The dancing began, first hesitantly, then with an ever-increasing tempo. New guests arrived. They jammed the cellar entrance. Drops of water trickled from the walls. The candles burned with a dim flame. The accordion wailed louder and louder. Drunken cries could be heard far off. Mothers nursed their infants—some milk and some punch. Several children cried.
Olek and Witka sat on the trunk, high above the leaping, shouting, cursing crowd—or snoring on the beds.
“Poor orphans,” one of the women would say now and then, kissing the children on the mouth, and a blast of alcohol breath struck their faces.
Olek’s eyes were wet and gleaming with a violet sheen; in them were drawn amazement and fear. His gaze asked, “Is this life?”—the first response of an awakening soul. Yes: a five-year-old asks that question with his eyes. With his mouth he may never express it.
Witka no longer asked. She wasn’t afraid. She did not see before her a total event but isolated occurrences, and she fastened her gaze on details; she no longer questioned them; she simply watched… She did not fear this life.
Loony handed over the accordion; his arms fell, limp from exhaustion.
He went out with Antek into the yard.
Stars glittered in the sky. The stables loomed black in a long row in the distance, and the fence whitened in the darkness. Dim lights rose from the cellar windows. From there came the sounds of the accordion, like the merry melody of an oberek, but in truth horribly grim.
“Listen, Loony ,” Antek began after a long moment of silence, “I’m telling you, they’re a bunch of rotten swine in there.”
“And what did you think?”
The conversation faded.
“Listen, Loony , my head is spinning terribly…”
“And what did you think?”
Again a pause.
“Listen,” Antek began again, making a desperate effort, “I think something filthy is going on in there, something. Listen, Loony , I’m telling you. Come on, it’s cold.”
“I don’t want to go back.”
“What’s with you?”
“Tell me… well, what does it matter.”
“You see. Remember what I tell you. Everyone’s crazy, and that’s all. Sometimes I am too, you understand, like… but I say to myself: everything’s crazy, that’s it…”
In the cellar, shouting began.
“They’re fighting!” cried Antek.
“Everything’s crazy.”
“Come!”
“Sure.”
Józek sat down on the step and peered at the sky; once more he said, “Everything’s crazy,” and fell asleep.

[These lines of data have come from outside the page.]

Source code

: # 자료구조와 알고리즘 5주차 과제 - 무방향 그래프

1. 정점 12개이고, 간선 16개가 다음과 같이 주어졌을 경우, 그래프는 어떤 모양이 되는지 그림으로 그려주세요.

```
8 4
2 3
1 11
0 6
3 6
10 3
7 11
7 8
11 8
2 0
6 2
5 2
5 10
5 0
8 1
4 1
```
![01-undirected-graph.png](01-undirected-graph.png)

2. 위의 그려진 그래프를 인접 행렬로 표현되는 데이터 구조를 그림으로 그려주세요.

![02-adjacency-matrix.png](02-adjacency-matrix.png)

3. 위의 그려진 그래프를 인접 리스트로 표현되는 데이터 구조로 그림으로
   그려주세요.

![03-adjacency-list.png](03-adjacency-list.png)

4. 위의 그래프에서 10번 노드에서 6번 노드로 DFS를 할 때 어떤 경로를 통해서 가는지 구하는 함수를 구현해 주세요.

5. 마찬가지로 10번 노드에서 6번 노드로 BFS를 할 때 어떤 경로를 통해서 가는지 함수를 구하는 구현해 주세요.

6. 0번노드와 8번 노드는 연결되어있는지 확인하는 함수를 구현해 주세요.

Antek tried to squeeze into the room, but they pushed him back from the stairwell.
A violent brawl had broken out in the cellar. The accordion fell silent. The floor was stained with blood. Children cried, women shrieked.
Olek and Witka sat in a corner of the room on the trunk and watched what was happening. Olek’s eyes expressed astonishment; Witka’s—curiosity.
Antek watched what was happening over the shoulders of those near him—and thought to himself:
“No, they’re not crazy.”
But what they were, he did not know.